WORK TO COMPLETE: Your answer must be the records below, printed exactly.

═════ DATA TO USE

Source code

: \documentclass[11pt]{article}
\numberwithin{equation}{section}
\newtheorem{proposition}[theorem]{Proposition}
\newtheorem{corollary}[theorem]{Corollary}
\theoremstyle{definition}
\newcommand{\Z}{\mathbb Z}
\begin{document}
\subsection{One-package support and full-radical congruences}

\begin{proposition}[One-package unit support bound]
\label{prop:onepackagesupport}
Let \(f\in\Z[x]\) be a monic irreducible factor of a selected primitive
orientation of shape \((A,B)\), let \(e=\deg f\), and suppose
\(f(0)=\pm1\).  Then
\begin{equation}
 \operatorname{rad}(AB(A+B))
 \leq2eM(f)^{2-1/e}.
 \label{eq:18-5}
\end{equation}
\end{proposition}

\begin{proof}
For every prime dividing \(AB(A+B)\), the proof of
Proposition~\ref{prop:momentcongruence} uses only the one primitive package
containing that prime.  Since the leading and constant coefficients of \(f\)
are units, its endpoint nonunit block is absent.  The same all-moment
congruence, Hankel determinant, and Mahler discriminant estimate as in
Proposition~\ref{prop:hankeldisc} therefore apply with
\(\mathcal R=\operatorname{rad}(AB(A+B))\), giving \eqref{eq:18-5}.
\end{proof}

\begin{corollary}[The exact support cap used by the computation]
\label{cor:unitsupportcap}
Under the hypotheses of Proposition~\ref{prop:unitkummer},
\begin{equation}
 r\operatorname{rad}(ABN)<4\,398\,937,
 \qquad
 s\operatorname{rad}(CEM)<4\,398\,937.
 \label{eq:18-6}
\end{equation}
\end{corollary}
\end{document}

══════════

EXERCISE RESULT:
Source code

: \documentclass[11pt]{article}
\numberwithin{equation}{section}
\newtheorem{proposition}[theorem]{Proposition}
\newtheorem{corollary}[theorem]{Corollary}
\theoremstyle{definition}
\newcommand{\Z}{\mathbb Z}
\begin{document}
\subsection{One-package support and full-radical congruences}

\begin{proposition}[One-package unit support bound]
\label{prop:onepackagesupport}
Let \(f\in\Z[x]\) be a monic irreducible factor of a selected primitive
orientation of shape \((A,B)\), let \(e=\deg f\), and suppose
\(f(0)=\pm1\).  Then
\begin{equation}
 \operatorname{rad}(AB(A+B))
 \leq2eM(f)^{2-1/e}.
 \label{eq:18-5}
\end{equation}
\end{proposition}

\begin{proof}
For every prime dividing \(AB(A+B)\), the proof of
Proposition~\ref{prop:momentcongruence} uses only the one primitive package
containing that prime.  Since the leading and constant coefficients of \(f\)
are units, its endpoint nonunit block is absent.  The same all-moment
congruence, Hankel determinant, and Mahler discriminant estimate as in
Proposition~\ref{prop:hankeldisc} therefore apply with
\(\mathcal R=\operatorname{rad}(AB(A+B))\), giving \eqref{eq:18-5}.
\end{proof}

\begin{corollary}[The exact support cap used by the computation]
\label{cor:unitsupportcap}
Under the hypotheses of Proposition~\ref{prop:unitkummer},
\begin{equation}
 r\operatorname{rad}(ABN)<4\,398\,937,
 \qquad
 s\operatorname{rad}(CEM)<4\,398\,937.
 \label{eq:18-6}
\end{equation}
\end{corollary}
\end{document}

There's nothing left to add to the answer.